Saved entries:
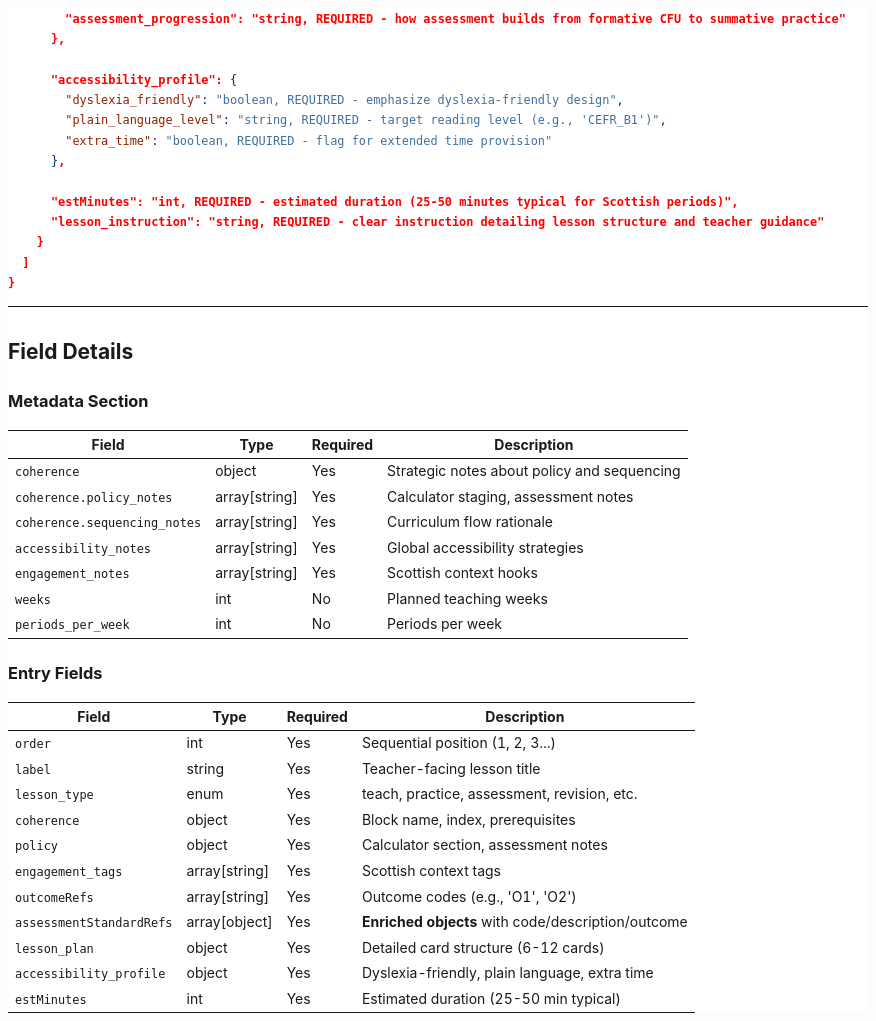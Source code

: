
 ```json
        "assessment_progression": "string, REQUIRED - how assessment builds from formative CFU to summative practice"
      },

      "accessibility_profile": {
        "dyslexia_friendly": "boolean, REQUIRED - emphasize dyslexia-friendly design",
        "plain_language_level": "string, REQUIRED - target reading level (e.g., 'CEFR_B1')",
        "extra_time": "boolean, REQUIRED - flag for extended time provision"
      },

      "estMinutes": "int, REQUIRED - estimated duration (25-50 minutes typical for Scottish periods)",
      "lesson_instruction": "string, REQUIRED - clear instruction detailing lesson structure and teacher guidance"
    }
  ]
}
```

---

## Field Details

### Metadata Section

| Field | Type | Required | Description |
|-------|------|----------|-------------|
| `coherence` | object | Yes | Strategic notes about policy and sequencing |
| `coherence.policy_notes` | array[string] | Yes | Calculator staging, assessment notes |
| `coherence.sequencing_notes` | array[string] | Yes | Curriculum flow rationale |
| `accessibility_notes` | array[string] | Yes | Global accessibility strategies |
| `engagement_notes` | array[string] | Yes | Scottish context hooks |
| `weeks` | int | No | Planned teaching weeks |
| `periods_per_week` | int | No | Periods per week |

### Entry Fields

| Field | Type | Required | Description |
|-------|------|----------|-------------|
| `order` | int | Yes | Sequential position (1, 2, 3...) |
| `label` | string | Yes | Teacher-facing lesson title |
| `lesson_type` | enum | Yes | teach, practice, assessment, revision, etc. |
| `coherence` | object | Yes | Block name, index, prerequisites |
| `policy` | object | Yes | Calculator section, assessment notes |
| `engagement_tags` | array[string] | Yes | Scottish context tags |
| `outcomeRefs` | array[string] | Yes | Outcome codes (e.g., 'O1', 'O2') |
| `assessmentStandardRefs` | array[object] | Yes | **Enriched objects** with code/description/outcome |
| `lesson_plan` | object | Yes | Detailed card structure (6-12 cards) |
| `accessibility_profile` | object | Yes | Dyslexia-friendly, plain language, extra time |
| `estMinutes` | int | Yes | Estimated duration (25-50 min typical) |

■ **What is being asked**
Only the lines from the start of the records to the one containing "and sequencing |" should be repeated, exactly and with both ends kept; drop any pictures.

■ **Result for this task**
Source code

:
 ```json
        "assessment_progression": "string, REQUIRED - how assessment builds from formative CFU to summative practice"
      },

      "accessibility_profile": {
        "dyslexia_friendly": "boolean, REQUIRED - emphasize dyslexia-friendly design",
        "plain_language_level": "string, REQUIRED - target reading level (e.g., 'CEFR_B1')",
        "extra_time": "boolean, REQUIRED - flag for extended time provision"
      },

      "estMinutes": "int, REQUIRED - estimated duration (25-50 minutes typical for Scottish periods)",
      "lesson_instruction": "string, REQUIRED - clear instruction detailing lesson structure and teacher guidance"
    }
  ]
}
```

---

## Field Details

### Metadata Section

| Field | Type | Required | Description |
|-------|------|----------|-------------|
| `coherence` | object | Yes | Strategic notes about policy and sequencing |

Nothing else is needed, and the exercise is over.